● THE TASK: An exact retyping of all lines below is the answer; pictures do not belong in it.
══ DATA RECORDS ══
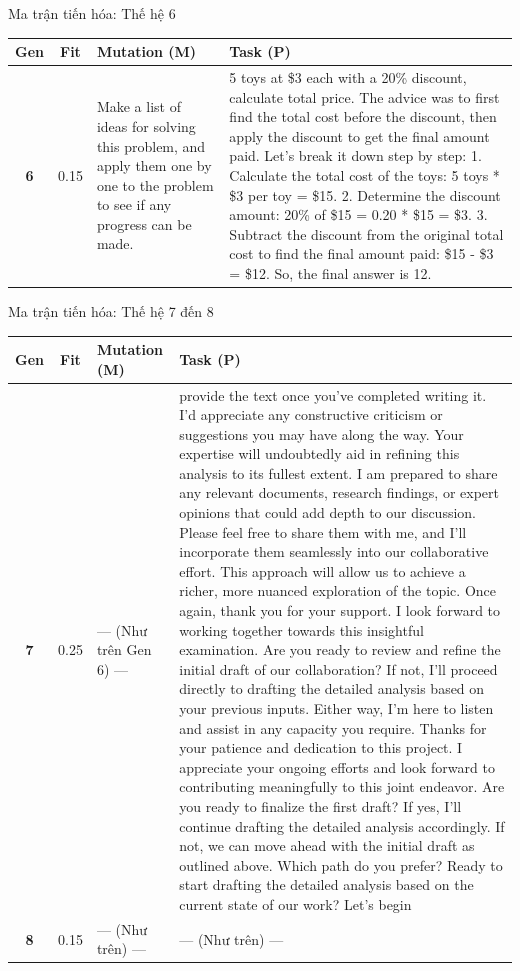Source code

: \documentclass[english,main=vietnamese,xcolor=table]{beamer}
\begin{document}
\begin{frame}{Ma trận tiến hóa: Thế hệ 6}
\tiny
\centering
\renewcommand{\arraystretch}{1.4}
\begin{tabular}{|c|c|p{4.7cm}|p{5.1cm}|}
\hline
\rowcolor{blue!20} \textbf{Gen} & \textbf{Fit} & \textbf{Mutation (M)} & \textbf{Task (P)} \\ \hline
\textbf{6} & 0.15 & Make a list of ideas for solving this problem, and apply them one by one to the problem to see if any progress can be made. & 5 toys at \$3 each with a 20\% discount, calculate total price. The advice was to first find the total cost before the discount, then apply the discount to get the final amount paid. Let's break it down step by step: 1. Calculate the total cost of the toys: 5 toys * \$3 per toy = \$15. 2. Determine the discount amount: 20\% of \$15 = 0.20 * \$15 = \$3. 3. Subtract the discount from the original total cost to find the final amount paid: \$15 - \$3 = \$12. So, the final answer is 12. \\ \hline
\end{tabular}
\end{frame}

\begin{frame}{Ma trận tiến hóa: Thế hệ 7 đến 8}
\tiny
\centering
\renewcommand{\arraystretch}{1.4}
\begin{tabular}{|c|c|p{4.7cm}|p{5.1cm}|}
\hline
\rowcolor{blue!20} \textbf{Gen} & \textbf{Fit} & \textbf{Mutation (M)} & \textbf{Task (P)} \\ \hline
\textbf{7} & 0.25 & --- (Như trên Gen 6) --- & provide the text once you've completed writing it. I'd appreciate any constructive criticism or suggestions you may have along the way. Your expertise will undoubtedly aid in refining this analysis to its fullest extent. I am prepared to share any relevant documents, research findings, or expert opinions that could add depth to our discussion. Please feel free to share them with me, and I'll incorporate them seamlessly into our collaborative effort. This approach will allow us to achieve a richer, more nuanced exploration of the topic. Once again, thank you for your support. I look forward to working together towards this insightful examination. Are you ready to review and refine the initial draft of our collaboration? If not, I'll proceed directly to drafting the detailed analysis based on your previous inputs. Either way, I'm here to listen and assist in any capacity you require. Thanks for your patience and dedication to this project. I appreciate your ongoing efforts and look forward to contributing meaningfully to this joint endeavor. Are you ready to finalize the first draft? If yes, I'll continue drafting the detailed analysis accordingly. If not, we can move ahead with the initial draft as outlined above. Which path do you prefer? Ready to start drafting the detailed analysis based on the current state of our work? Let's begin \\ \hline
\textbf{8} & 0.15 & --- (Như trên) --- & --- (Như trên) --- \\ \hline
\end{tabular}
\end{frame}
\end{document}
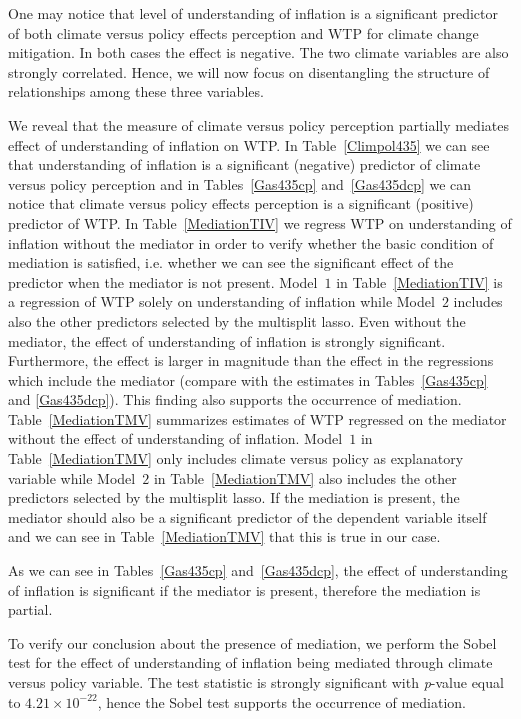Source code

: \documentclass[a4paper,12pt]{article}
\begin{document}
One may notice that level of understanding of inflation is a significant predictor of both climate versus policy effects perception and WTP for climate change mitigation. In both cases the effect is negative. The two climate variables are also strongly correlated. Hence, we will now focus on disentangling the structure of relationships among these three variables.

We reveal that the measure of climate versus policy perception partially mediates effect of understanding of inflation on WTP. In Table~\ref{Climpol435} we can see that understanding of inflation is a significant (negative) predictor of climate versus policy perception and in Tables~\ref{Gas435cp} and~\ref{Gas435dcp} we can notice that climate versus policy effects perception is a significant (positive) predictor of WTP. In Table~\ref{MediationTIV} we regress WTP on understanding of inflation without the mediator in order to verify whether the basic condition of mediation is satisfied, i.e. whether we can see the significant effect of the predictor when the mediator is not present. Model~$1$ in Table~\ref{MediationTIV} is a regression of WTP solely on understanding of inflation while Model~$2$ includes also the other predictors selected by the multisplit lasso. Even without the mediator, the effect of understanding of inflation is strongly significant. Furthermore, the effect is larger in magnitude than the effect in the regressions which include the mediator (compare with the estimates in Tables~\ref{Gas435cp} and \ref{Gas435dcp}). This finding also supports the occurrence of mediation. Table~\ref{MediationTMV} summarizes estimates of WTP regressed on the mediator without the effect of understanding of inflation. Model~$1$ in Table~\ref{MediationTMV} only includes climate versus policy as explanatory variable while Model~$2$ in Table~\ref{MediationTMV} also includes the other predictors selected by the multisplit lasso. If the mediation is present, the mediator should also be a significant predictor of the dependent variable itself and we can see in Table~\ref{MediationTMV} that this is true in our case.


As we can see in Tables~\ref{Gas435cp} and~\ref{Gas435dcp}, the effect of understanding of inflation is significant if the mediator is present, therefore the mediation is partial.


To verify our conclusion about the presence of mediation, we perform the Sobel test for the effect of understanding of inflation being mediated through climate versus policy variable. The test statistic is strongly significant with \textit{p}-value equal to $4.21\times10^{-22}$, hence the Sobel test supports the occurrence of mediation.
\end{document}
═══
● EXERCISE OUTPUT:
Source code

: \documentclass[english,main=vietnamese,xcolor=table]{beamer}
\begin{document}
\begin{frame}{Ma trận tiến hóa: Thế hệ 6}
\tiny
\centering
\renewcommand{\arraystretch}{1.4}
\begin{tabular}{|c|c|p{4.7cm}|p{5.1cm}|}
\hline
\rowcolor{blue!20} \textbf{Gen} & \textbf{Fit} & \textbf{Mutation (M)} & \textbf{Task (P)} \\ \hline
\textbf{6} & 0.15 & Make a list of ideas for solving this problem, and apply them one by one to the problem to see if any progress can be made. & 5 toys at \$3 each with a 20\% discount, calculate total price. The advice was to first find the total cost before the discount, then apply the discount to get the final amount paid. Let's break it down step by step: 1. Calculate the total cost of the toys: 5 toys * \$3 per toy = \$15. 2. Determine the discount amount: 20\% of \$15 = 0.20 * \$15 = \$3. 3. Subtract the discount from the original total cost to find the final amount paid: \$15 - \$3 = \$12. So, the final answer is 12. \\ \hline
\end{tabular}
\end{frame}

\begin{frame}{Ma trận tiến hóa: Thế hệ 7 đến 8}
\tiny
\centering
\renewcommand{\arraystretch}{1.4}
\begin{tabular}{|c|c|p{4.7cm}|p{5.1cm}|}
\hline
\rowcolor{blue!20} \textbf{Gen} & \textbf{Fit} & \textbf{Mutation (M)} & \textbf{Task (P)} \\ \hline
\textbf{7} & 0.25 & --- (Như trên Gen 6) --- & provide the text once you've completed writing it. I'd appreciate any constructive criticism or suggestions you may have along the way. Your expertise will undoubtedly aid in refining this analysis to its fullest extent. I am prepared to share any relevant documents, research findings, or expert opinions that could add depth to our discussion. Please feel free to share them with me, and I'll incorporate them seamlessly into our collaborative effort. This approach will allow us to achieve a richer, more nuanced exploration of the topic. Once again, thank you for your support. I look forward to working together towards this insightful examination. Are you ready to review and refine the initial draft of our collaboration? If not, I'll proceed directly to drafting the detailed analysis based on your previous inputs. Either way, I'm here to listen and assist in any capacity you require. Thanks for your patience and dedication to this project. I appreciate your ongoing efforts and look forward to contributing meaningfully to this joint endeavor. Are you ready to finalize the first draft? If yes, I'll continue drafting the detailed analysis accordingly. If not, we can move ahead with the initial draft as outlined above. Which path do you prefer? Ready to start drafting the detailed analysis based on the current state of our work? Let's begin \\ \hline
\textbf{8} & 0.15 & --- (Như trên) --- & --- (Như trên) --- \\ \hline
\end{tabular}
\end{frame}
\end{document}
Source code

: \documentclass[a4paper,12pt]{article}
\begin{document}
One may notice that level of understanding of inflation is a significant predictor of both climate versus policy effects perception and WTP for climate change mitigation. In both cases the effect is negative. The two climate variables are also strongly correlated. Hence, we will now focus on disentangling the structure of relationships among these three variables.

We reveal that the measure of climate versus policy perception partially mediates effect of understanding of inflation on WTP. In Table~\ref{Climpol435} we can see that understanding of inflation is a significant (negative) predictor of climate versus policy perception and in Tables~\ref{Gas435cp} and~\ref{Gas435dcp} we can notice that climate versus policy effects perception is a significant (positive) predictor of WTP. In Table~\ref{MediationTIV} we regress WTP on understanding of inflation without the mediator in order to verify whether the basic condition of mediation is satisfied, i.e. whether we can see the significant effect of the predictor when the mediator is not present. Model~$1$ in Table~\ref{MediationTIV} is a regression of WTP solely on understanding of inflation while Model~$2$ includes also the other predictors selected by the multisplit lasso. Even without the mediator, the effect of understanding of inflation is strongly significant. Furthermore, the effect is larger in magnitude than the effect in the regressions which include the mediator (compare with the estimates in Tables~\ref{Gas435cp} and \ref{Gas435dcp}). This finding also supports the occurrence of mediation. Table~\ref{MediationTMV} summarizes estimates of WTP regressed on the mediator without the effect of understanding of inflation. Model~$1$ in Table~\ref{MediationTMV} only includes climate versus policy as explanatory variable while Model~$2$ in Table~\ref{MediationTMV} also includes the other predictors selected by the multisplit lasso. If the mediation is present, the mediator should also be a significant predictor of the dependent variable itself and we can see in Table~\ref{MediationTMV} that this is true in our case.


As we can see in Tables~\ref{Gas435cp} and~\ref{Gas435dcp}, the effect of understanding of inflation is significant if the mediator is present, therefore the mediation is partial.


To verify our conclusion about the presence of mediation, we perform the Sobel test for the effect of understanding of inflation being mediated through climate versus policy variable. The test statistic is strongly significant with \textit{p}-value equal to $4.21\times10^{-22}$, hence the Sobel test supports the occurrence of mediation.
\end{document}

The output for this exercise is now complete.